I have been working in a pipeline that lets me analyze the structure of the MS. The goal of this analysis was not to describe patterns, but to test concrete generative hypotheses against the data. The question was always the same:
if this were the real mechanism, would it reproduce what we observe? Running different models through the same pipeline makes it possible to discard entire classes of explanations, not just speculate about them.
| Hypothesis | Expected behavior | Observed failure |
| Random / weak structure | No stable local similarity or positional effects | Strong clustering and positional patterns persist |
| Sequential (Markov-like) | Next token predictable from previous ones | Bigram/HMM models add little or collapse |
| Copy–modify (parent-based) | Clear local derivations, strong nearest neighbor | Generative models produce too much similarity |
| Single dominant parent | One best local candidate per token | Multiple candidates with similar scores, no clear winner |
The important point is not just that these models fail, but
how they fail. Copy-and-modify mechanisms generate too much similarity, producing tight chains of derived forms that are not observed in the real text. Sequential models fail in the opposite direction, missing most of the structure entirely. The idea of a single dominant parent breaks down because the local neighborhood is too ambiguous: for most tokens, several nearby forms are equally plausible, with no clear winner. These are structural mismatches, not minor errors, and they rule out a large class of simple generative explanations.
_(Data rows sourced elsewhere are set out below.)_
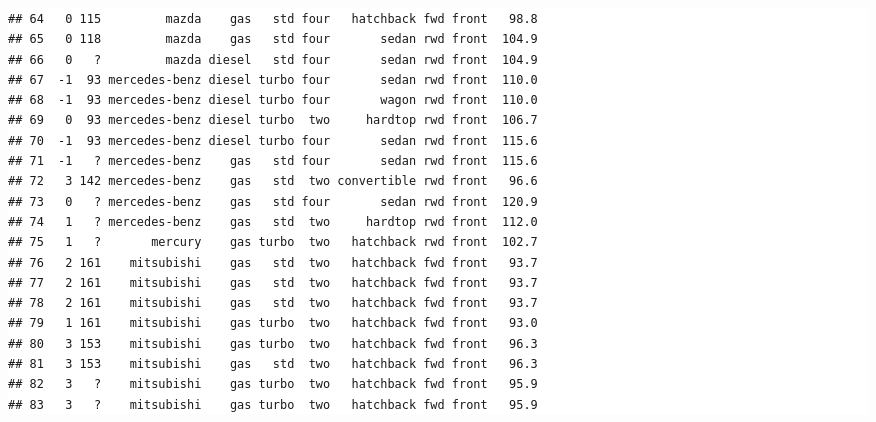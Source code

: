     ## 64   0 115         mazda    gas   std four   hatchback fwd front   98.8
    ## 65   0 118         mazda    gas   std four       sedan rwd front  104.9
    ## 66   0   ?         mazda diesel   std four       sedan rwd front  104.9
    ## 67  -1  93 mercedes-benz diesel turbo four       sedan rwd front  110.0
    ## 68  -1  93 mercedes-benz diesel turbo four       wagon rwd front  110.0
    ## 69   0  93 mercedes-benz diesel turbo  two     hardtop rwd front  106.7
    ## 70  -1  93 mercedes-benz diesel turbo four       sedan rwd front  115.6
    ## 71  -1   ? mercedes-benz    gas   std four       sedan rwd front  115.6
    ## 72   3 142 mercedes-benz    gas   std  two convertible rwd front   96.6
    ## 73   0   ? mercedes-benz    gas   std four       sedan rwd front  120.9
    ## 74   1   ? mercedes-benz    gas   std  two     hardtop rwd front  112.0
    ## 75   1   ?       mercury    gas turbo  two   hatchback rwd front  102.7
    ## 76   2 161    mitsubishi    gas   std  two   hatchback fwd front   93.7
    ## 77   2 161    mitsubishi    gas   std  two   hatchback fwd front   93.7
    ## 78   2 161    mitsubishi    gas   std  two   hatchback fwd front   93.7
    ## 79   1 161    mitsubishi    gas turbo  two   hatchback fwd front   93.0
    ## 80   3 153    mitsubishi    gas turbo  two   hatchback fwd front   96.3
    ## 81   3 153    mitsubishi    gas   std  two   hatchback fwd front   96.3
    ## 82   3   ?    mitsubishi    gas turbo  two   hatchback fwd front   95.9
    ## 83   3   ?    mitsubishi    gas turbo  two   hatchback fwd front   95.9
At the same time, some effects are very robust. Local similarity is real and strong: words share substrings and cluster in form space. Position within the line has a clear impact on length, prefixes, and suffixes. But these signals do not translate into a simple mechanism where one word determines the next. Token-level models struggle precisely because the system is not organized primarily as a chain of local decisions.
The structure becomes clearer when moving to the level of the full line. If lines are represented as whole objects, using their internal properties (number of tokens, length distributions, entropy, positional patterns), they fall into a small number of latent types. These types are not imposed manually, but learned directly from the text. They correspond broadly to different functional roles, but also reveal variation within them. These data-driven line types also show persistence across consecutive lines, suggesting that the manuscript is organized as sequences of line-level states, not just as a stream of loosely connected tokens.
- The text is not governed by simple sequential rules. Token-to-token models fail to capture the structure, even when extended beyond basic Markov assumptions.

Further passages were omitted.